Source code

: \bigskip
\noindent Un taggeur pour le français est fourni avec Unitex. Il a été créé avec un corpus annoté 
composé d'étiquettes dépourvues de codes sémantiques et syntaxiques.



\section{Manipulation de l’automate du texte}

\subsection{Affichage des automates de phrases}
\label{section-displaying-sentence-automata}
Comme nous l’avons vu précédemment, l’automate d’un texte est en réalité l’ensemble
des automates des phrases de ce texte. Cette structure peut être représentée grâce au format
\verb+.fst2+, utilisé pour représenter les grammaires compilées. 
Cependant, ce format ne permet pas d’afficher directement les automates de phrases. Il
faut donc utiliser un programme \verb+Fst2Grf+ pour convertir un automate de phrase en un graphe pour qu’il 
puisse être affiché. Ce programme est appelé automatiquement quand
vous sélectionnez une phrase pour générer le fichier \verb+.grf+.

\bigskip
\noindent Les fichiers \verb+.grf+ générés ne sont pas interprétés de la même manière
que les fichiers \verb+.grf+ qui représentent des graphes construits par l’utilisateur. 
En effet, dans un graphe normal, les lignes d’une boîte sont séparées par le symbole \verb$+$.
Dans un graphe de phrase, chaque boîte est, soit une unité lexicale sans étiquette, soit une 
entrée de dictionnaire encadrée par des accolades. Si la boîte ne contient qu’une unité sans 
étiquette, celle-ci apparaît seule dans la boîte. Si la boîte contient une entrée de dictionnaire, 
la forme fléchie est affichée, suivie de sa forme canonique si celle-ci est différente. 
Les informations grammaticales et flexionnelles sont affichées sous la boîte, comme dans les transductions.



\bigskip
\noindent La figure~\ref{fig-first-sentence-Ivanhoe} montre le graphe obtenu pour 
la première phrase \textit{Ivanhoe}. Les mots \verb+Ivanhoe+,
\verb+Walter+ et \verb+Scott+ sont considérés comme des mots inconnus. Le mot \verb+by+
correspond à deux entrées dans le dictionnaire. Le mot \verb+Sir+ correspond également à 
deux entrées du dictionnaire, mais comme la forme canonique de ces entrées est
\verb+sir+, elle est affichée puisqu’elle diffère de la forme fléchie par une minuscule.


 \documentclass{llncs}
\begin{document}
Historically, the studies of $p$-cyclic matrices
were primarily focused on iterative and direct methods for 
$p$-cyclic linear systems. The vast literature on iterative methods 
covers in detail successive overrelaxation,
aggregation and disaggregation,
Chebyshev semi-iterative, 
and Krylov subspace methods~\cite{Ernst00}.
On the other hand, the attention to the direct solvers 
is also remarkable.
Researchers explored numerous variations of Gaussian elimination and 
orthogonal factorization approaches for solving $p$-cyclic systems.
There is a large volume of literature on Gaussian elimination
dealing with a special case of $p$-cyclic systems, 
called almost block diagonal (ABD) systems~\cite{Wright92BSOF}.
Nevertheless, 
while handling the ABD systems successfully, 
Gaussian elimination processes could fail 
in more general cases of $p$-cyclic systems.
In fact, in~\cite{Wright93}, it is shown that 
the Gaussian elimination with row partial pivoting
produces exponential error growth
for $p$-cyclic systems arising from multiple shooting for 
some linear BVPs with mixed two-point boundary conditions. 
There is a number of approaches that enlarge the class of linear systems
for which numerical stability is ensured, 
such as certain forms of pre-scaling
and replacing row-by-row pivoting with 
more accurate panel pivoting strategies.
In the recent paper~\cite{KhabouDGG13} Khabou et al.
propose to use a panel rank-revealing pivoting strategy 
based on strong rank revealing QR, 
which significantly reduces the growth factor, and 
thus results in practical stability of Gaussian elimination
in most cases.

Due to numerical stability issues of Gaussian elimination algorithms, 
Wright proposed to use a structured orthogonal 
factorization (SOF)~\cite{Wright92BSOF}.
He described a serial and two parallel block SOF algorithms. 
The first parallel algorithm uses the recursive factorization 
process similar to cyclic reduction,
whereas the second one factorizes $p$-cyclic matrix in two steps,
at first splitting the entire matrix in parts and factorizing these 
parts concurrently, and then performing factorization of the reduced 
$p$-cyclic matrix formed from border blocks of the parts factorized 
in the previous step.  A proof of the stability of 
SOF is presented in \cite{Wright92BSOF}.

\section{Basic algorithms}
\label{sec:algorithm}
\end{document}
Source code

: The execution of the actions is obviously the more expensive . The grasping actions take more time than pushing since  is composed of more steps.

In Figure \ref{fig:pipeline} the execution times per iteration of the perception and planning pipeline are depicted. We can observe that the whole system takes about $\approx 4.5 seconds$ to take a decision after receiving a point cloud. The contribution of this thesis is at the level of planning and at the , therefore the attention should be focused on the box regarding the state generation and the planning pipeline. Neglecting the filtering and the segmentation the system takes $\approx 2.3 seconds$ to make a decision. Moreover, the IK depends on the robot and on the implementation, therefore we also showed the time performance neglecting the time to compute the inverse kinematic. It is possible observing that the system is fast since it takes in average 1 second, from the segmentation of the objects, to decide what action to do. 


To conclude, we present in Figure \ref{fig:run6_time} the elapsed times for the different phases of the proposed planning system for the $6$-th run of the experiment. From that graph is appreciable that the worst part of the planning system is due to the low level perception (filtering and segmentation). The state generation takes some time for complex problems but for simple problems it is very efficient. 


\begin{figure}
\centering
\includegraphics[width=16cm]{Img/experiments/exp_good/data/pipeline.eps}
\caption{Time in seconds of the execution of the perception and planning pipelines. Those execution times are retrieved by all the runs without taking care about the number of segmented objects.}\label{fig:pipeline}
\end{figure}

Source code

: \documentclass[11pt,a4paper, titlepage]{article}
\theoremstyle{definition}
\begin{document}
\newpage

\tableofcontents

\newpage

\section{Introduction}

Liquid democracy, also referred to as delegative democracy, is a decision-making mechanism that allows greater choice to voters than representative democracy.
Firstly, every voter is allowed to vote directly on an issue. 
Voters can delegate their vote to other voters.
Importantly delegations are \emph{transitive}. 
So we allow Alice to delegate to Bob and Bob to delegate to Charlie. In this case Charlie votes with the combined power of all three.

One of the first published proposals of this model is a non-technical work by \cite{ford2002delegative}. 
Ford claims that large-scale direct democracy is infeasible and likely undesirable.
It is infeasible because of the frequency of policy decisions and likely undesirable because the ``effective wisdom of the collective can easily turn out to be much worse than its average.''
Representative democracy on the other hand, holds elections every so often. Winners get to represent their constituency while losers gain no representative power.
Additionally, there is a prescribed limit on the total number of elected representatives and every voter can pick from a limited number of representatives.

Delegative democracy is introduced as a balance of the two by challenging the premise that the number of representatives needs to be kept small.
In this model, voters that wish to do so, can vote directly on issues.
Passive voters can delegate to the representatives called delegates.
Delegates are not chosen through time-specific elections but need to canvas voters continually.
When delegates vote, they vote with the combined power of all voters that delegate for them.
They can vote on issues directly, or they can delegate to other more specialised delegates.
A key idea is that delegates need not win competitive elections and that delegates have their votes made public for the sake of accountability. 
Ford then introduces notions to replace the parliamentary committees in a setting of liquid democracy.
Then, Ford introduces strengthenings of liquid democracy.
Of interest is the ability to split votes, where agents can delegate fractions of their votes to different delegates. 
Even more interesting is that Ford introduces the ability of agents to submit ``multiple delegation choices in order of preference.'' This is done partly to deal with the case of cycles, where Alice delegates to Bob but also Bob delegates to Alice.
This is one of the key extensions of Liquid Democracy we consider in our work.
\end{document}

..........

▶ Work to complete:
Filter the lines above, keeping and copying those that contain "times".

▶ Task solution:
In Figure \ref{fig:pipeline} the execution times per iteration of the perception and planning pipeline are depicted. We can observe that the whole system takes about $\approx 4.5 seconds$ to take a decision after receiving a point cloud. The contribution of this thesis is at the level of planning and at the , therefore the attention should be focused on the box regarding the state generation and the planning pipeline. Neglecting the filtering and the segmentation the system takes $\approx 2.3 seconds$ to make a decision. Moreover, the IK depends on the robot and on the implementation, therefore we also showed the time performance neglecting the time to compute the inverse kinematic. It is possible observing that the system is fast since it takes in average 1 second, from the segmentation of the objects, to decide what action to do. 
To conclude, we present in Figure \ref{fig:run6_time} the elapsed times for the different phases of the proposed planning system for the $6$-th run of the experiment. From that graph is appreciable that the worst part of the planning system is due to the low level perception (filtering and segmentation). The state generation takes some time for complex problems but for simple problems it is very efficient. 
\caption{Time in seconds of the execution of the perception and planning pipelines. Those execution times are retrieved by all the runs without taking care about the number of segmented objects.}\label{fig:pipeline}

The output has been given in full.